Care and Feeding of High-Performance Processors with Reconfigurable Memory Systems

Frederic T. Chong, Mark Oskin, Timothy Sherwood, and Justin Hensley

Department of Computer Science
University of California at Davis

August 1997

Microprocessor performance continues to follow phenomenal growth curves which drive the computing industry. Unfortunately, memory systems are falling behind when ``feeding'' data to these processors. Processor-centric optimizations to bridging this processor-memory gap [WM95] include prefetching, speculation, out-of-order execution, and multithreading. Unfortunately, many of these approaches can lead to memory-bandwidth problems [BGK96]. We propose a model of computation which partitions applications between processor and an intelligent memory system.

Specifically, our goal is to keep processors running at peak speeds by off-loading data-manipulation to reconfigurable logic strategically placed in the memory system.

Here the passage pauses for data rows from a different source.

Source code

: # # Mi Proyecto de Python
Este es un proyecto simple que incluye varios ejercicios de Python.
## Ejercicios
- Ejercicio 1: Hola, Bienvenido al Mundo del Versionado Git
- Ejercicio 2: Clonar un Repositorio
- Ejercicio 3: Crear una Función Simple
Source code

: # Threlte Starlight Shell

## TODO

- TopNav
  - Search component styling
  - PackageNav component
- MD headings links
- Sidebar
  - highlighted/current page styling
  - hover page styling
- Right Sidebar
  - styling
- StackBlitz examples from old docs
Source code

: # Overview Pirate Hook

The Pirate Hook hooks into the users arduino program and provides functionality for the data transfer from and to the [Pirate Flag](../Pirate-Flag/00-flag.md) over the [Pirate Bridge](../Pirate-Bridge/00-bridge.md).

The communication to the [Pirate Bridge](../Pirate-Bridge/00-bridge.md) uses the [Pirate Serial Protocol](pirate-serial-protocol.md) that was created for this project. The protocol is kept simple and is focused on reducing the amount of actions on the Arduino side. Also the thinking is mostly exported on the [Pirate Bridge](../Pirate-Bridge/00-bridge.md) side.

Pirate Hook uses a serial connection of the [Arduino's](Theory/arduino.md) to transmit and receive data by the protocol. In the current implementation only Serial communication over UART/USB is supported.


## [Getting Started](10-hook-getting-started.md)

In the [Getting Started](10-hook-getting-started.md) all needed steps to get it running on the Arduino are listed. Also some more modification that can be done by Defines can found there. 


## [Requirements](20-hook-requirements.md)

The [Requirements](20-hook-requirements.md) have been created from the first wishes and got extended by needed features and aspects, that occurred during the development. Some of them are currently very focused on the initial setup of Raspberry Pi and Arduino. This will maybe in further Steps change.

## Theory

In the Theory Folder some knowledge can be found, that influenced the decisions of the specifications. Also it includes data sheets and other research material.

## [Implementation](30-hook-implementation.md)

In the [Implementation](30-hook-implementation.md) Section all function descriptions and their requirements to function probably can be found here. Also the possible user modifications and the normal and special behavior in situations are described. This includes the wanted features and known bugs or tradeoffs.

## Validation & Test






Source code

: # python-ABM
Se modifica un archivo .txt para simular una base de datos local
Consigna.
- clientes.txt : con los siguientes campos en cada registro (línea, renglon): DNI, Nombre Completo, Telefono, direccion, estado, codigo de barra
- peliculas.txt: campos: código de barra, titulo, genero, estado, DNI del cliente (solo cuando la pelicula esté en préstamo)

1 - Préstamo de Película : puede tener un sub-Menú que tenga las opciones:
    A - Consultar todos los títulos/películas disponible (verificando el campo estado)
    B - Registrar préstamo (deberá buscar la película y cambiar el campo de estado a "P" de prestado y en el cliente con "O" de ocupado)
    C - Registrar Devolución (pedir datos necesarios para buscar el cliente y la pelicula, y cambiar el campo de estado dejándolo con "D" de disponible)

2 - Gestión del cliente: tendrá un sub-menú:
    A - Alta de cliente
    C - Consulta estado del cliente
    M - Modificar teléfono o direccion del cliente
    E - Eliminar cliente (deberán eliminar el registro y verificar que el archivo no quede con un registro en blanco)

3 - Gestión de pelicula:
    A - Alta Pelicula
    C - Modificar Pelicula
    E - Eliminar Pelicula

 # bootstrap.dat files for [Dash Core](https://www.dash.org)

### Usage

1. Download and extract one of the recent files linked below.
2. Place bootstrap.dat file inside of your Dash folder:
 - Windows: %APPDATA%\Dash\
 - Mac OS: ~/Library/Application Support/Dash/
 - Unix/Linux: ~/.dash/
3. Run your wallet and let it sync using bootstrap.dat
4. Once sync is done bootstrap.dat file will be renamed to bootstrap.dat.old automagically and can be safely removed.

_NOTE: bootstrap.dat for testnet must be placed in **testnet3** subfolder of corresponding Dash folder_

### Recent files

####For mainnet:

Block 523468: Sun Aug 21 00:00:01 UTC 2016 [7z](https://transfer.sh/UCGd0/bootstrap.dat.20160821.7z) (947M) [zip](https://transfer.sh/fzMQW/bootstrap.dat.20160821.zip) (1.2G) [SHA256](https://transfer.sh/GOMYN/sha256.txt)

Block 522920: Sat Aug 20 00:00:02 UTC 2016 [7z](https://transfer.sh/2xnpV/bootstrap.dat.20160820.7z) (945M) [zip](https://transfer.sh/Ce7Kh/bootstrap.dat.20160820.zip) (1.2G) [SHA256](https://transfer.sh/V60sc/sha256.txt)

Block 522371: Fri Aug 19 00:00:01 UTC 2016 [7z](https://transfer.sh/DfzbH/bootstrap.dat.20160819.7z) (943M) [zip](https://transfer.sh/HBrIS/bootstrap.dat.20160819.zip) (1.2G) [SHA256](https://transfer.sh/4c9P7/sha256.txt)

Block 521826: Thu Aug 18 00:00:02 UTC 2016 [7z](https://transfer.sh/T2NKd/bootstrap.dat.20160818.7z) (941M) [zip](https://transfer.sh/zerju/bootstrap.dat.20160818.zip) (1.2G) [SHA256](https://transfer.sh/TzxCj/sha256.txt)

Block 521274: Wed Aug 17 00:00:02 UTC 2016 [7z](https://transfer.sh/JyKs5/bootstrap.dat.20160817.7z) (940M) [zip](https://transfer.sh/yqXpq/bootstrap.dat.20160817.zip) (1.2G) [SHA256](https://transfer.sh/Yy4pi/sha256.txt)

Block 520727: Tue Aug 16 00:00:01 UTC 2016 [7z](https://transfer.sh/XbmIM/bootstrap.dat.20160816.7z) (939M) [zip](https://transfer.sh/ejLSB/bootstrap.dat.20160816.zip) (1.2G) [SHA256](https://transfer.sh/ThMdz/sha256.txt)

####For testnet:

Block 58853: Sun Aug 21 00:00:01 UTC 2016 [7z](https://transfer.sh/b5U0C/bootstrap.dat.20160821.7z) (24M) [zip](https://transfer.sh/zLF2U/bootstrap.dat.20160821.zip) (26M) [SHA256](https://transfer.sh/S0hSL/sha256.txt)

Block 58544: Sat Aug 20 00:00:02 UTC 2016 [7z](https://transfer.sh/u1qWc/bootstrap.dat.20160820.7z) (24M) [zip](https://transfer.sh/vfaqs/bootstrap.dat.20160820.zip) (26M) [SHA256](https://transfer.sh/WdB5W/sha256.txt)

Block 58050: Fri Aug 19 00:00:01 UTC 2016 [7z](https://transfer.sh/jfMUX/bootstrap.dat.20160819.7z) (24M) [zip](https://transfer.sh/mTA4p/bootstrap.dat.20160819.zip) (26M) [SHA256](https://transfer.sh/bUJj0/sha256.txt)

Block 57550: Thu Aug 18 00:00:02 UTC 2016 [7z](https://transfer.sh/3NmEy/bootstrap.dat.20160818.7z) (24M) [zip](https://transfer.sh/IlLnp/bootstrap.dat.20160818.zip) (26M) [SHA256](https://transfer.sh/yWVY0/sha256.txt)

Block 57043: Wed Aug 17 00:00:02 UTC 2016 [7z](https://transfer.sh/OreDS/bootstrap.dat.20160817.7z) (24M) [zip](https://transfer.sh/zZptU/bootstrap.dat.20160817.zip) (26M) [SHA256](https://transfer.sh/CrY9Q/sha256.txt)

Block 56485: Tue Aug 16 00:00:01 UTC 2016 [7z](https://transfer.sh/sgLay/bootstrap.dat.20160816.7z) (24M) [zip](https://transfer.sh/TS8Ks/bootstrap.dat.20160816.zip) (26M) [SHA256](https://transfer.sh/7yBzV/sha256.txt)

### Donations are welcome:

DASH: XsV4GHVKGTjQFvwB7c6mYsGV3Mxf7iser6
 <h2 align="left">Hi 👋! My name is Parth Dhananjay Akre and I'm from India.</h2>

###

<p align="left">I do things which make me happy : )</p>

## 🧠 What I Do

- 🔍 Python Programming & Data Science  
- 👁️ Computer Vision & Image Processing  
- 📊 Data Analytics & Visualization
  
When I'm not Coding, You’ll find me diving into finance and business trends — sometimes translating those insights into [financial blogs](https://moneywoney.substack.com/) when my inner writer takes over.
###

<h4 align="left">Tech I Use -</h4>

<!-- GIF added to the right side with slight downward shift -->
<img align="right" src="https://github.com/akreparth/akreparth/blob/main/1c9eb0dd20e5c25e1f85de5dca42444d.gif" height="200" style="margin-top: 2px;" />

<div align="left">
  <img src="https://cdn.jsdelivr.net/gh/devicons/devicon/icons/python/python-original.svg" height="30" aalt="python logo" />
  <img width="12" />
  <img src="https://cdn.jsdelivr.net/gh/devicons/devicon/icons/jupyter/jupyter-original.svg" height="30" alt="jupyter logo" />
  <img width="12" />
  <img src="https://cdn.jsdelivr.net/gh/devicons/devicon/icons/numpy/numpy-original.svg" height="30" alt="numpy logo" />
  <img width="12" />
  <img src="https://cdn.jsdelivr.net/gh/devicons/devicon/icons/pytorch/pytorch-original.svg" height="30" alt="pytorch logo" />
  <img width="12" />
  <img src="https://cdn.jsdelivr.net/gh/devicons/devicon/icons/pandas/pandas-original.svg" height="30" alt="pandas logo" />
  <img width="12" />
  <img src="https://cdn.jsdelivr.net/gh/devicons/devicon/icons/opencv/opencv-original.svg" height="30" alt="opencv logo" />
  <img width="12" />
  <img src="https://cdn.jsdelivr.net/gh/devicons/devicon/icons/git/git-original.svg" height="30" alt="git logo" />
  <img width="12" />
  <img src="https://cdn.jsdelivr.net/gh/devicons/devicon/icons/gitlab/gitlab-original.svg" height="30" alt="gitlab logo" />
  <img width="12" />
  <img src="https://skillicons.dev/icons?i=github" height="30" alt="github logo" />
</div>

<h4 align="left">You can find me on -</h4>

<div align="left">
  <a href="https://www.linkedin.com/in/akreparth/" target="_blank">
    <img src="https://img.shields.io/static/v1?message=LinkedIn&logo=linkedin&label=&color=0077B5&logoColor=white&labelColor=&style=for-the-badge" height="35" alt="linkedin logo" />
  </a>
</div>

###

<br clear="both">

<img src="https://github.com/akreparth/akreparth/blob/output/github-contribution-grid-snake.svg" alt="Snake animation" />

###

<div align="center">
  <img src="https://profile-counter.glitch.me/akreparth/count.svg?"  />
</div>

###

For example, a sparse-matrix multiply can be ``filtered'' by reconfigurable logic such that a processor receives a dense stream of data to multiply and accumulate.

Reconfigurable logic, such as Field-Programmable Gate Arrays (FPGAs), can be re-programmed at run-time in 100s of milliseconds to speed up a specific application [Kat94]. FPGAs perform well for fine-grained data manipulation and specialized arithmetic. Conventional microprocessors, on the other hand, are considerably more efficient for general arithmetic, especially floating point. The key is to partition our computations to exploit the strengths of both technologies while minimizing the data flowing between them.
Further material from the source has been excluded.